First Half of the Second Act: Nick spends the First Half of the Second Act getting to know Gatsby and falling under his spell. Gatsby has certainly been corrupted by his lifestyle just as Daisy and the others have been. But he’s also different from the others. There’s a core of purity amidst his almost childlike hope, and in recognizing the differences between Gatsby and those around him, Nick begins to see the prevalent falsity in the East Egg world. Even still, Nick is being pulled into that corruption by Gatsby himself, as Gatsby introduces Nick to his underworld associates such as Meyer Wolfsheim and convinces Nick to help him arrange a meeting with his lost love Daisy Buchanan.

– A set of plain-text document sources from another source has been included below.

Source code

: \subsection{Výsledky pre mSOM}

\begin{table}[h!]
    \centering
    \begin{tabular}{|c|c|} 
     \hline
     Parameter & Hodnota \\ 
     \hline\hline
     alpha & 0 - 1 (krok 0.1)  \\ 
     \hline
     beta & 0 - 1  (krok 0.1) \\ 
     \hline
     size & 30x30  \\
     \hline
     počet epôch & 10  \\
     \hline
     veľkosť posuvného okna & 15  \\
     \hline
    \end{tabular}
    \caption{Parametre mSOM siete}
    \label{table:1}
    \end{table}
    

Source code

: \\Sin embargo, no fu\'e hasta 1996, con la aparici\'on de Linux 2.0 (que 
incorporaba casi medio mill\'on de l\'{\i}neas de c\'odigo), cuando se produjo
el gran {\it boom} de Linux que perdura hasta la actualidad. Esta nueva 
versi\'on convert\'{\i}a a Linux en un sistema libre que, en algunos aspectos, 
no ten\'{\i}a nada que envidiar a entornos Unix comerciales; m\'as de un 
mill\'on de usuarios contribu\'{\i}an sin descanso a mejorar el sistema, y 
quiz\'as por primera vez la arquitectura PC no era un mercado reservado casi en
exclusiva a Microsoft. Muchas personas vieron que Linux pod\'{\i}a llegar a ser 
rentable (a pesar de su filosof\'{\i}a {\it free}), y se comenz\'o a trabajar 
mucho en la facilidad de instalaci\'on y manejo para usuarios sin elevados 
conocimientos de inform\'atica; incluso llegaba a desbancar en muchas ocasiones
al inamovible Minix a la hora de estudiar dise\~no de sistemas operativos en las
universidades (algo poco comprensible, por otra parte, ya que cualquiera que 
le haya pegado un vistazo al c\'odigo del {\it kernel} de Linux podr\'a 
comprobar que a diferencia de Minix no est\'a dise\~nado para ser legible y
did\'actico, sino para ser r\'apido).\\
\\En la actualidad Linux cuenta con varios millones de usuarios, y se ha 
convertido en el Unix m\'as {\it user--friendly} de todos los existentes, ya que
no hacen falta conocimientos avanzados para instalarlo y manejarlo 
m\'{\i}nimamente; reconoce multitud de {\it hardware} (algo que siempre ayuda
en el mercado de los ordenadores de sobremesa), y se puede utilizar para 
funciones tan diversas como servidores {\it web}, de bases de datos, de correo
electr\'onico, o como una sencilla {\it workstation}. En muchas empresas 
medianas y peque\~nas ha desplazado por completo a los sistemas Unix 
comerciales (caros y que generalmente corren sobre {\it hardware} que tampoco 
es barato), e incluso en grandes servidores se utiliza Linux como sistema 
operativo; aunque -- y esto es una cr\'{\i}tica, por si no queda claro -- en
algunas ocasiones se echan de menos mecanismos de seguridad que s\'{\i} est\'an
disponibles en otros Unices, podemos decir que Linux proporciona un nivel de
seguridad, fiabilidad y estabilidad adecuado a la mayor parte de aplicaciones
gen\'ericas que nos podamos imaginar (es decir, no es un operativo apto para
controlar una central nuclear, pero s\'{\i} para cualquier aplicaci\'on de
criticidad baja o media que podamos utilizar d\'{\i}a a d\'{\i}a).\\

Midpoint: After helping Gatsby arrange a strangely manic reunion with Daisy, Nick begins to learn the truth about Gatsby’s past. This glorious man, adored by all, is a phony. Nick grows impatient with Gatsby’s shenanigans, especially his insistence that he can repeat his romantic past with the fickle Daisy. In seeing through the cracks of even Gatsby—easily the best of the East Egg lot—Nick’s illusions about the beauty of this upper-class world begin to crumble.

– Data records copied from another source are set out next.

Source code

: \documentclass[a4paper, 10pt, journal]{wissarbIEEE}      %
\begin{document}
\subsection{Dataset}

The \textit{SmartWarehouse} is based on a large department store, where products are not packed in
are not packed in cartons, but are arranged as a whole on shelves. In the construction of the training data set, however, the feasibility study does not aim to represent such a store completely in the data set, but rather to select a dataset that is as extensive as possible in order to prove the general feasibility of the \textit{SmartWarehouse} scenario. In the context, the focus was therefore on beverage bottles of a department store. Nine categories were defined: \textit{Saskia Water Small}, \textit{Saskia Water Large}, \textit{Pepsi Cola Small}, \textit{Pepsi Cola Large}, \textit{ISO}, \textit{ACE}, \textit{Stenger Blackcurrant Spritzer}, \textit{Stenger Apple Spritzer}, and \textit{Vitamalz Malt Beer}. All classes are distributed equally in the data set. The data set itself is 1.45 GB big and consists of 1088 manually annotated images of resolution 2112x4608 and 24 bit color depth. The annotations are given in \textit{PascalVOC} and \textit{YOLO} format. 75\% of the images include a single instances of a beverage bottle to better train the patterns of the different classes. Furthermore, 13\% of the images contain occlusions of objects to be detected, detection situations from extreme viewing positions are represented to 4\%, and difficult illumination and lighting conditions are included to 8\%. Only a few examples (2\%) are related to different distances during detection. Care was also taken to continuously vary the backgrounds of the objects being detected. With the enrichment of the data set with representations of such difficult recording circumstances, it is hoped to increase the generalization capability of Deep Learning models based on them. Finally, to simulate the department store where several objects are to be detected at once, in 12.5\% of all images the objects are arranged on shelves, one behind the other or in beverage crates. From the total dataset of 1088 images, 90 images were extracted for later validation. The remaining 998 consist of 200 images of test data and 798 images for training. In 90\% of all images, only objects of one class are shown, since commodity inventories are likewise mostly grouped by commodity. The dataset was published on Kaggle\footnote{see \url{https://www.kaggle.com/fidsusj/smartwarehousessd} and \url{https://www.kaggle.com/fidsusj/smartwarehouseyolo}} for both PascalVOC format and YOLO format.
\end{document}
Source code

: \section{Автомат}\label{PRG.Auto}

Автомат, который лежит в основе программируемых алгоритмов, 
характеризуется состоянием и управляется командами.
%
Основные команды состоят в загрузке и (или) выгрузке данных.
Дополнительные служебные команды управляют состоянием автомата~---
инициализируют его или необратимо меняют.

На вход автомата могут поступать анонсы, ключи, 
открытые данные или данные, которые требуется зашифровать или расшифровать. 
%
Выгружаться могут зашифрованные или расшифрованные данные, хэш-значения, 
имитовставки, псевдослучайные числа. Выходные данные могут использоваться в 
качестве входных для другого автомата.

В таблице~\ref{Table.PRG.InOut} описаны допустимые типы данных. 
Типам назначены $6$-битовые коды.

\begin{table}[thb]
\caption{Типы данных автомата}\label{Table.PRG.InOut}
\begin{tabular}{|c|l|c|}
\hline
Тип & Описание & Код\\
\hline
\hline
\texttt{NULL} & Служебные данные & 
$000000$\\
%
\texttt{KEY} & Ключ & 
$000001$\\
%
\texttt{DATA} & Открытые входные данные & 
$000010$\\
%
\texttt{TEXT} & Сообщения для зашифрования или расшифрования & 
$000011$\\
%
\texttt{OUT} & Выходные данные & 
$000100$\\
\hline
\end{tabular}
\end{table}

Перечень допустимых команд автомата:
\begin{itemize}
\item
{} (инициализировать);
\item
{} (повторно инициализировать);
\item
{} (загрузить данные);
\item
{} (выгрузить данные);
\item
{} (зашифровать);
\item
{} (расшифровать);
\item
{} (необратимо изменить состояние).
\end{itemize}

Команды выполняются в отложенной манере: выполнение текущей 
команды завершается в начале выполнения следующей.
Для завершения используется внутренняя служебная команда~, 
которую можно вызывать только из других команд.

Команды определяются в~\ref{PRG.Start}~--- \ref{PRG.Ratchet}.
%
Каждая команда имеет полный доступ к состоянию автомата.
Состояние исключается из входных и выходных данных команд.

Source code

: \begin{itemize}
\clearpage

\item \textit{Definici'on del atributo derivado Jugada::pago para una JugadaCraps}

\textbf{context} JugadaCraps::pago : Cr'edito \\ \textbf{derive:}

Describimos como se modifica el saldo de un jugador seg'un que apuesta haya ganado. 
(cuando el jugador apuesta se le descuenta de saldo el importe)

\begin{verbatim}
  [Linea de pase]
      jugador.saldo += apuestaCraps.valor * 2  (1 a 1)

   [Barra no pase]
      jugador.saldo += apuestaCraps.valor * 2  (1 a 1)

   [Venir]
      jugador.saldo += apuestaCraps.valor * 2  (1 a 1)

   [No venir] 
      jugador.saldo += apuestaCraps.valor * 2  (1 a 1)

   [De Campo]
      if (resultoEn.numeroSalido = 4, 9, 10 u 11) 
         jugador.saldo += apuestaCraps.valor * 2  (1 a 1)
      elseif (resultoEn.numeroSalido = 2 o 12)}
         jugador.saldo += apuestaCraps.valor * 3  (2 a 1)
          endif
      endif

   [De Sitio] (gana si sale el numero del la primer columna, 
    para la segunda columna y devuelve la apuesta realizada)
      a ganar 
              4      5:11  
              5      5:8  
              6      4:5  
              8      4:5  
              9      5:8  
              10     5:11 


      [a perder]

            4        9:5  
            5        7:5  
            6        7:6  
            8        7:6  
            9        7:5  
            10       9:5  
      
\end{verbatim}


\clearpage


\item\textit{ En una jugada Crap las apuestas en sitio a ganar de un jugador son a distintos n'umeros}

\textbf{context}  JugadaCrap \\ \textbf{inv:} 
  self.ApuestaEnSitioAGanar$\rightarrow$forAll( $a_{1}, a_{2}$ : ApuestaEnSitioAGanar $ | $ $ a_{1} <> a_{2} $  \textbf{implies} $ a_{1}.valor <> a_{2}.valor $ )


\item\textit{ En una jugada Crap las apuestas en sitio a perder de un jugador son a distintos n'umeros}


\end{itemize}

Second Half of the Second Act: Nick becomes more and more (you guessed it!) disillusioned with the lives of his rich friends, as well as becoming more and more disgusted with their behavior. He watches Daisy engage in an affair with the obsessively and almost innocently hopeful Gatsby, while her hypocritical husband stews behind the scenes. Nick closes out the Second Act with an observation on his thirtieth birthday: “Before me stretched the portentous menacing road of a new decade.” Quite a change of mindset for the optimistic boy from the country.

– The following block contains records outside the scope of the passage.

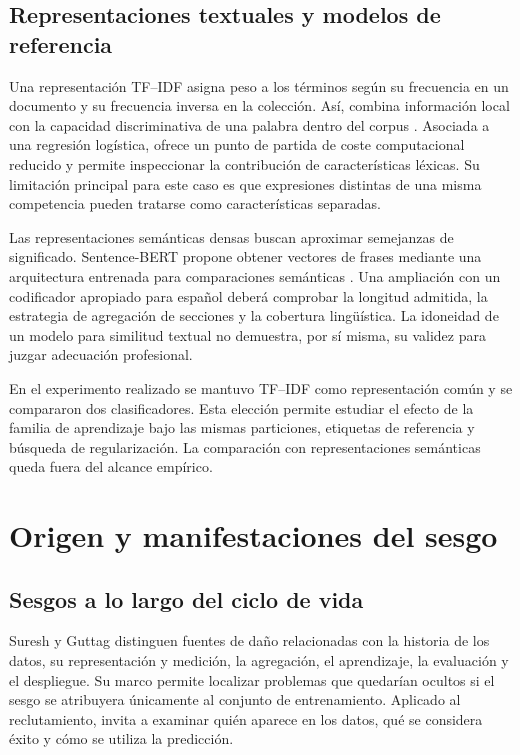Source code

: \documentclass[11pt,a4paper,oneside]{report}
\begin{document}
\subsection{Representaciones textuales y modelos de referencia}

Una representación TF--IDF asigna peso a los términos según su frecuencia en un documento y su frecuencia inversa en la colección. Así, combina información local con la capacidad discriminativa de una palabra dentro del corpus \cite{manning2008}. Asociada a una regresión logística, ofrece un punto de partida de coste computacional reducido y permite inspeccionar la contribución de características léxicas. Su limitación principal para este caso es que expresiones distintas de una misma competencia pueden tratarse como características separadas.

Las representaciones semánticas densas buscan aproximar semejanzas de significado. Sentence-BERT propone obtener vectores de frases mediante una arquitectura entrenada para comparaciones semánticas \cite{reimers2019}. Una ampliación con un codificador apropiado para español deberá comprobar la longitud admitida, la estrategia de agregación de secciones y la cobertura lingüística. La idoneidad de un modelo para similitud textual no demuestra, por sí misma, su validez para juzgar adecuación profesional.

En el experimento realizado se mantuvo TF--IDF como representación común y se compararon dos clasificadores. Esta elección permite estudiar el efecto de la familia de aprendizaje bajo las mismas particiones, etiquetas de referencia y búsqueda de regularización. La comparación con representaciones semánticas queda fuera del alcance empírico.

\section{Origen y manifestaciones del sesgo}

\subsection{Sesgos a lo largo del ciclo de vida}

Suresh y Guttag \cite{suresh2021} distinguen fuentes de daño relacionadas con la historia de los datos, su representación y medición, la agregación, el aprendizaje, la evaluación y el despliegue. Su marco permite localizar problemas que quedarían ocultos si el sesgo se atribuyera únicamente al conjunto de entrenamiento. Aplicado al reclutamiento, invita a examinar quién aparece en los datos, qué se considera éxito y cómo se utiliza la predicción.
\end{document}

Third Plot Point: The Third Plot Point begins with a showdown between Gatsby and Daisy’s husband Tom, in which Tom reveals to Daisy that Gatsby has earned his money through criminal activities such as bootlegging. Daisy wavers from her decision to run away with Gatsby, and Tom orders Gatsby to drive her home. As Tom, Nick, and Jordan follow in a second car, they encounter a tremendous accident, in which they learn Gatsby’s yellow roadster hit and killed Tom’s mistress Myrtle. Nick is mostly an observer to these dramatic happenings, but they have brought him to a growingly irrevocable disgust for the entire East Egg set and their underhanded dealings with one another.

Third Act: After refusing to go with Jordan into the Buchanans’ house (in essence refusing to join their corrupt lifestyle), Nick encounters Gatsby and learns the truth of the drive-by accident: Gatsby wasn’t driving at all; Daisy was. Fearing Tom may harm Daisy, Gatsby insists on taking the blame for the accident and remains outside the Buchanans’ house all night. By now, the dark Truth has dawned for Nick. He knows too well that Tom and Daisy are one of kind. Daisy will let Gatsby take the blame, even as she distances herself from him without a second thought—not because remaining with her husband is the right thing to do but because she selfishly knows it’s in her best interest. Nick finally and conclusively realizes the East Egg crowd is a “rotten bunch.” He sticks around to try to help Gatsby, but from that point on, he’s no longer bewitched by the spectacles of wealth and beauty.

Climax: Nick’s disillusionment is complete when Gatsby is murdered by Myrtle’s husband—who believed Gatsby was responsible for her death and who then kills himself. All the people who flocked to Gatsby and his parties during his life disappear upon word of his death. Only a handful of mourners, Nick among them, attend his funeral.

Resolution: After the funeral, Nick distances himself from the East Egg crowd. Blinders now removed, he finds little to appreciate in the city life he once loved. He decides to return home, but not without officially ending his relationship with Jordan and confronting Tom. He revisits Gatsby’s house, where the grass is now overgrown, and he once again compares Gatsby, with his sense of wonder and hope, to the cynicism and selfishness of the world that destroyed him.